Computer Simulation of Fracture Process in Compressive Failure of Cross-Ply Laminate of Composite Materials

Abstract

This study investigates the computer simulation of fracture process in compressive failure of cross-ply laminate of composite materials. The purpose of this study is to establish the numerical analysis method to understand the fracture mechanism and predict the mechanical response of composite materials through the computer simulation. The stacking sequence of the simulated laminate is [0/90] s. The reinforcement fibers in 0-degree plies are modeled by circle cross-section beam elements to represent the three-dimensional effect in bending of fibers. Cohesive elements are inserted in the connection of beam elements to simulate the bending breaking of fibers. For the purpose of parallel computing, the domain decomposition method is applied, and for pre-conditioned conjugate gradient algorithm, incomplete Cholesky conjugate gradient method is applied.
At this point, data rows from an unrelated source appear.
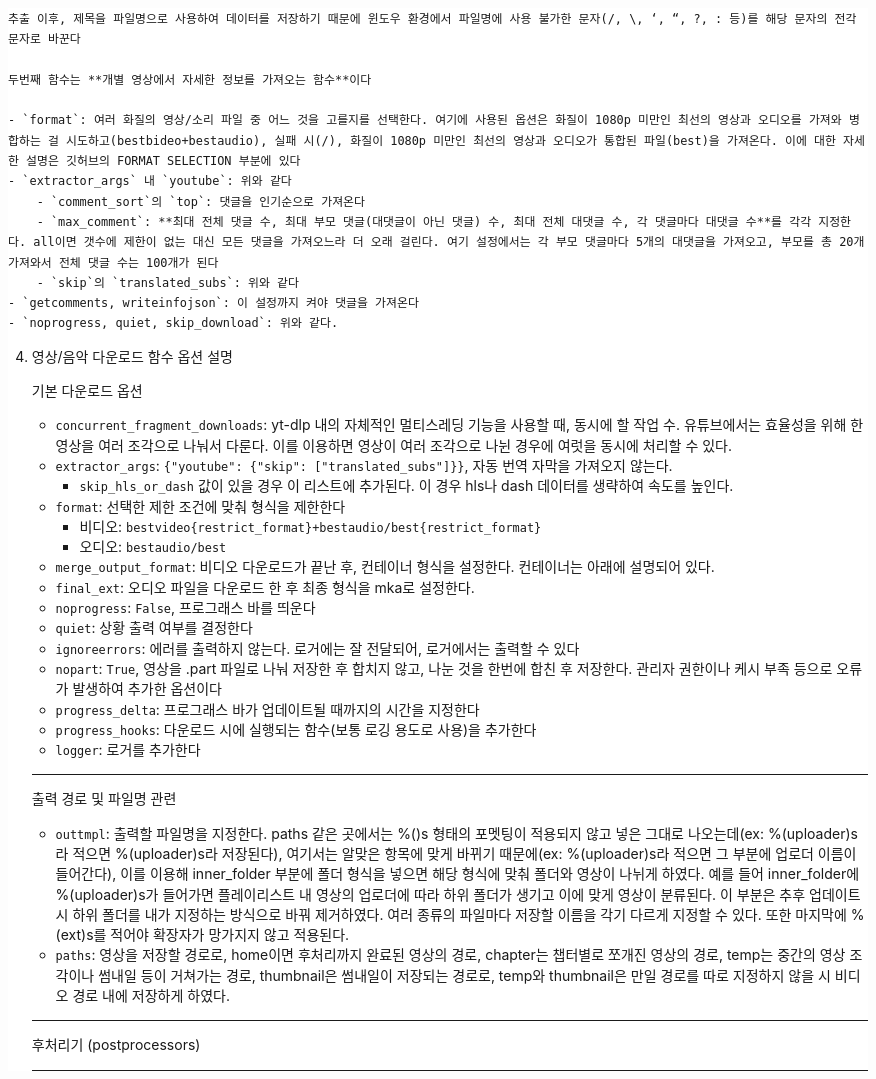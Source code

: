     추출 이후, 제목을 파일명으로 사용하여 데이터를 저장하기 때문에 윈도우 환경에서 파일명에 사용 불가한 문자(/, \, ‘, “, ?, : 등)를 해당 문자의 전각 문자로 바꾼다
    
    두번째 함수는 **개별 영상에서 자세한 정보를 가져오는 함수**이다
    
    - `format`: 여러 화질의 영상/소리 파일 중 어느 것을 고를지를 선택한다. 여기에 사용된 옵션은 화질이 1080p 미만인 최선의 영상과 오디오를 가져와 병합하는 걸 시도하고(bestbideo+bestaudio), 실패 시(/), 화질이 1080p 미만인 최선의 영상과 오디오가 통합된 파일(best)을 가져온다. 이에 대한 자세한 설명은 깃허브의 FORMAT SELECTION 부분에 있다
    - `extractor_args` 내 `youtube`: 위와 같다
        - `comment_sort`의 `top`: 댓글을 인기순으로 가져온다
        - `max_comment`: **최대 전체 댓글 수, 최대 부모 댓글(대댓글이 아닌 댓글) 수, 최대 전체 대댓글 수, 각 댓글마다 대댓글 수**를 각각 지정한다. all이면 갯수에 제한이 없는 대신 모든 댓글을 가져오느라 더 오래 걸린다. 여기 설정에서는 각 부모 댓글마다 5개의 대댓글을 가져오고, 부모를 총 20개 가져와서 전체 댓글 수는 100개가 된다
        - `skip`의 `translated_subs`: 위와 같다
    - `getcomments, writeinfojson`: 이 설정까지 켜야 댓글을 가져온다
    - `noprogress, quiet, skip_download`: 위와 같다.
    
4. 영상/음악 다운로드 함수 옵션 설명
    
    기본 다운로드 옵션
    
    - `concurrent_fragment_downloads`: yt-dlp 내의 자체적인 멀티스레딩 기능을 사용할 때, 동시에 할 작업 수. 유튜브에서는 효율성을 위해 한 영상을 여러 조각으로 나눠서 다룬다. 이를 이용하면 영상이 여러 조각으로 나뉜 경우에 여럿을 동시에 처리할 수 있다.
    - `extractor_args`: `{"youtube": {"skip": ["translated_subs"]}}`, 자동 번역 자막을 가져오지 않는다.
        - `skip_hls_or_dash` 값이 있을 경우 이 리스트에 추가된다. 이 경우 hls나 dash 데이터를 생략하여 속도를 높인다.
    - `format`: 선택한 제한 조건에 맞춰 형식을 제한한다
        - 비디오: `bestvideo{restrict_format}+bestaudio/best{restrict_format}`
        - 오디오: `bestaudio/best`
    - `merge_output_format`: 비디오 다운로드가 끝난 후, 컨테이너 형식을 설정한다. 컨테이너는 아래에 설명되어 있다.
    - `final_ext`: 오디오 파일을 다운로드 한 후 최종 형식을 mka로 설정한다.
    - `noprogress`: `False`, 프로그래스 바를 띄운다
    - `quiet`: 상황 출력 여부를 결정한다
    - `ignoreerrors`: 에러를 출력하지 않는다. 로거에는 잘 전달되어, 로거에서는 출력할 수 있다
    - `nopart`: `True`, 영상을 .part 파일로 나눠 저장한 후 합치지 않고, 나눈 것을 한번에 합친 후 저장한다. 관리자 권한이나 케시 부족 등으로 오류가 발생하여 추가한 옵션이다
    - `progress_delta`: 프로그래스 바가 업데이트될 때까지의 시간을 지정한다
    - `progress_hooks`: 다운로드 시에 실행되는 함수(보통 로깅 용도로 사용)을 추가한다
    - `logger`: 로거를 추가한다
    
    ---
    
    출력 경로 및 파일명 관련
    
    - `outtmpl`: 출력할 파일명을 지정한다. paths 같은 곳에서는 %()s 형태의 포멧팅이 적용되지 않고 넣은 그대로 나오는데(ex: %(uploader)s라 적으면 %(uploader)s라 저장된다), 여기서는 알맞은 항목에 맞게 바뀌기 때문에(ex: %(uploader)s라 적으면 그 부분에 업로더 이름이 들어간다), 이를 이용해 inner_folder 부분에 폴더 형식을 넣으면 해당 형식에 맞춰 폴더와 영상이 나뉘게 하였다. 예를 들어 inner_folder에 %(uploader)s가 들어가면 플레이리스트 내 영상의 업로더에 따라 하위 폴더가 생기고 이에 맞게 영상이 분류된다. 이 부분은 추후 업데이트 시 하위 폴더를 내가 지정하는 방식으로 바꿔 제거하였다. 여러 종류의 파일마다 저장할 이름을 각기 다르게 지정할 수 있다. 또한 마지막에 %(ext)s를 적어야 확장자가 망가지지 않고 적용된다.
    - `paths`: 영상을 저장할 경로로, home이면 후처리까지 완료된 영상의 경로, chapter는 챕터별로 쪼개진 영상의 경로, temp는 중간의 영상 조각이나 썸내일 등이 거쳐가는 경로, thumbnail은 썸내일이 저장되는 경로로, temp와 thumbnail은 만일 경로를 따로 지정하지 않을 시 비디오 경로 내에 저장하게 하였다.
    
    ---
    
    후처리기 (postprocessors)
    
    ---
The simulated results show that in the initial state of the loading, the stress concentration occurs around the initial misalignment of fiber in 0-degree plies, and it also occurs around the area where fibers come close in 90-degree plies. At average applied strain 1.20 %, the fiber breaking damage initiates in 0-degree ply, and after this point the damage develops in the material. The simulated damage is close to the microscope picture of the actual composite materials obtained in the experiment. The current simulation is considered to correspond with the actual material deformation.